Problem details:
Using the entries that follow, give only the number of lines with the word "command" in them.

[Saved entries]
^^^^^^^^^^^^^^^^
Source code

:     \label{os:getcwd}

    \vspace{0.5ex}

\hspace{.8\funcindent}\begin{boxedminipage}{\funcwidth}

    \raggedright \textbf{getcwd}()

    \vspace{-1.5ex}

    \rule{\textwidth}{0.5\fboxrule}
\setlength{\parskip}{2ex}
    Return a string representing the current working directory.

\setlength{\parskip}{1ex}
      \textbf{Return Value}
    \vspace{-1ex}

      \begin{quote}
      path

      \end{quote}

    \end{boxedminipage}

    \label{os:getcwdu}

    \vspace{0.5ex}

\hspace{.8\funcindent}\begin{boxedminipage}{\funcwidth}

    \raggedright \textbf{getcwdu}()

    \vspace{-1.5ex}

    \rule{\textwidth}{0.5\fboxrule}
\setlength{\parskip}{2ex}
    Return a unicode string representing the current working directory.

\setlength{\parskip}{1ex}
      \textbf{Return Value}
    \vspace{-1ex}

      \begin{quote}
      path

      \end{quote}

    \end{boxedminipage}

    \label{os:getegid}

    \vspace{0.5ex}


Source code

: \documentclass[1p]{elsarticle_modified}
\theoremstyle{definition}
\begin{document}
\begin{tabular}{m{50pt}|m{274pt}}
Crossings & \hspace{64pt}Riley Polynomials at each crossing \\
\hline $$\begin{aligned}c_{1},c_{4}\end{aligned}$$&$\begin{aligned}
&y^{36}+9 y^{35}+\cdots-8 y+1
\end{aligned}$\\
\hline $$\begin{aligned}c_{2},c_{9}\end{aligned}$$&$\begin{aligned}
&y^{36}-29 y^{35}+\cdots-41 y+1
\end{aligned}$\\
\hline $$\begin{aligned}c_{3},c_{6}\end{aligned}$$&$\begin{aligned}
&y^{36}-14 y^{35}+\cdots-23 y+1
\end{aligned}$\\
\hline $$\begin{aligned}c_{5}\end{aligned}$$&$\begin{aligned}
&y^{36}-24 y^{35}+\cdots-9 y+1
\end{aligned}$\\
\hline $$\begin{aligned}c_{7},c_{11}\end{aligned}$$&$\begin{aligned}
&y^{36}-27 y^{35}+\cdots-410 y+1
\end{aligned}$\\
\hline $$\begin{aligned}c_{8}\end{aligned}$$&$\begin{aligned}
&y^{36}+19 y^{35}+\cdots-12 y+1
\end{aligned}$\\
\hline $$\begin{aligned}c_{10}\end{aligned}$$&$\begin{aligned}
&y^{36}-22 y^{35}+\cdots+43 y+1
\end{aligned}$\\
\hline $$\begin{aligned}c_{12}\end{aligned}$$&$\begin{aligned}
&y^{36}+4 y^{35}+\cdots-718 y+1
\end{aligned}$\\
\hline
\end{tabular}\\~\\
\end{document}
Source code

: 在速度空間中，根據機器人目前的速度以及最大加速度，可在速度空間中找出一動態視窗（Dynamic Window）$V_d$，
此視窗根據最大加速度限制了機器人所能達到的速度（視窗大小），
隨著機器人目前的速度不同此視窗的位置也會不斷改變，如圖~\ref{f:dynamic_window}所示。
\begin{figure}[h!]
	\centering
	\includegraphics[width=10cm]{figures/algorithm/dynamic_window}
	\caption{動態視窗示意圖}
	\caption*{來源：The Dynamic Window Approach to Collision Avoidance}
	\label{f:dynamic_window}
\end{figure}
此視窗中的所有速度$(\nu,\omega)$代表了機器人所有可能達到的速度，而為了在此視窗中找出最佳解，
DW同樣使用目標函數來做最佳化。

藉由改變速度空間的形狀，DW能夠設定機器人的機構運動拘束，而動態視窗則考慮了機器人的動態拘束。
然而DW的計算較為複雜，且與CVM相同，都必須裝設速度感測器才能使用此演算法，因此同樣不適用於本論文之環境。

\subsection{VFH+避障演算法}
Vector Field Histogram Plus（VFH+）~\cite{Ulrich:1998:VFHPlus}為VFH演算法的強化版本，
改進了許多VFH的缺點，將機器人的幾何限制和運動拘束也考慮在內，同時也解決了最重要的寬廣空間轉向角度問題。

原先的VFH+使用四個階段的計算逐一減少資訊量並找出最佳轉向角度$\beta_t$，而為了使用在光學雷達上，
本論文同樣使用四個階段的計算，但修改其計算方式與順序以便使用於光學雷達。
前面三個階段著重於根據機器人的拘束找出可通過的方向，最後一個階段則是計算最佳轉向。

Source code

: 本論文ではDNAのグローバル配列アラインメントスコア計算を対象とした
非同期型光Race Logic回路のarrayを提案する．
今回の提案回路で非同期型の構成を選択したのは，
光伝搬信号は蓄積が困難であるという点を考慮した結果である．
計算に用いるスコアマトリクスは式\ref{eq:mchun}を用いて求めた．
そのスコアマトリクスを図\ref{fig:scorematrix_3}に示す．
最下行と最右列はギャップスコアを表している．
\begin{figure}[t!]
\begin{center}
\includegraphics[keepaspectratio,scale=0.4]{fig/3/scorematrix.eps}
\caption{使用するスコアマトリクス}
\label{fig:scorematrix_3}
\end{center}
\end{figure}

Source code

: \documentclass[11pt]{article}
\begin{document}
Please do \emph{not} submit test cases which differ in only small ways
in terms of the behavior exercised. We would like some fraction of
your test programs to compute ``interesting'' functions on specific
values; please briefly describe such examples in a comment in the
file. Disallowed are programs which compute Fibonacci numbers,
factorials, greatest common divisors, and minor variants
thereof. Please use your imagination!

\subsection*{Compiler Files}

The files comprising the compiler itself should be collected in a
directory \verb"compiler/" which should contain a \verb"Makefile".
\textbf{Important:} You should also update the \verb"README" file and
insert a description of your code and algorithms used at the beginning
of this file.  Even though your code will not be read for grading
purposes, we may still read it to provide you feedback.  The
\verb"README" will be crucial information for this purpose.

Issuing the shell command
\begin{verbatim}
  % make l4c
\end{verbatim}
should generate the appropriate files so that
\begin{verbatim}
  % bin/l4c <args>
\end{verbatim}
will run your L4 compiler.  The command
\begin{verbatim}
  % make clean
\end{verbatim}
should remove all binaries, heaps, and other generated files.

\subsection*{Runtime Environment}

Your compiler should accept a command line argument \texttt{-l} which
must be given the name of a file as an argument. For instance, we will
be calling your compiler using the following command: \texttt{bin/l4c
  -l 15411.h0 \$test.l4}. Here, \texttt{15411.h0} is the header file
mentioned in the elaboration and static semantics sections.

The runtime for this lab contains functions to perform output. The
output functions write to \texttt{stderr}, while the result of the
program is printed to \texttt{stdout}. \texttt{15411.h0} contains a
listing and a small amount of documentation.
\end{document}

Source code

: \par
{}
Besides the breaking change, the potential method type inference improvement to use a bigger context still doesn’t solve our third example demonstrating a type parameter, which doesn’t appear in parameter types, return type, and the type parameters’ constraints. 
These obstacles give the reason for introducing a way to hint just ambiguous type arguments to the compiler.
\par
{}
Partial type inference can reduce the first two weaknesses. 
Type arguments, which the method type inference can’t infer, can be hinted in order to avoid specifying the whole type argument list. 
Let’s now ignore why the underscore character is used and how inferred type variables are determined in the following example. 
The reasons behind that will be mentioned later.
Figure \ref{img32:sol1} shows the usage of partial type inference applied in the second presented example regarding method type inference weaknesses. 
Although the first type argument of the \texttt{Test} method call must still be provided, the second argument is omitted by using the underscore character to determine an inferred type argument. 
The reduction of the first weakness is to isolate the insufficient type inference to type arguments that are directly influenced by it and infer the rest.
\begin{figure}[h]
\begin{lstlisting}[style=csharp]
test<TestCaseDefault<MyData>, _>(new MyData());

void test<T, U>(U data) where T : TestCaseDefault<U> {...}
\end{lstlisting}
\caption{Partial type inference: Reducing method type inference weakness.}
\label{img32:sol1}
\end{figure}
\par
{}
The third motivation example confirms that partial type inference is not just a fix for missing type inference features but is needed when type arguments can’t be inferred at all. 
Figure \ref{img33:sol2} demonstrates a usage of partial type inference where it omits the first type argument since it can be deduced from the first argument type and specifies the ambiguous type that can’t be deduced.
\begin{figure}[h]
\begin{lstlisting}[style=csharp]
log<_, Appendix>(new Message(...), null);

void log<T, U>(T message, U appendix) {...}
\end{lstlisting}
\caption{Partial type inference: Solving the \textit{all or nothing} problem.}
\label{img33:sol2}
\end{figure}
^^^^^^^^^^^^^^^^
Output:
4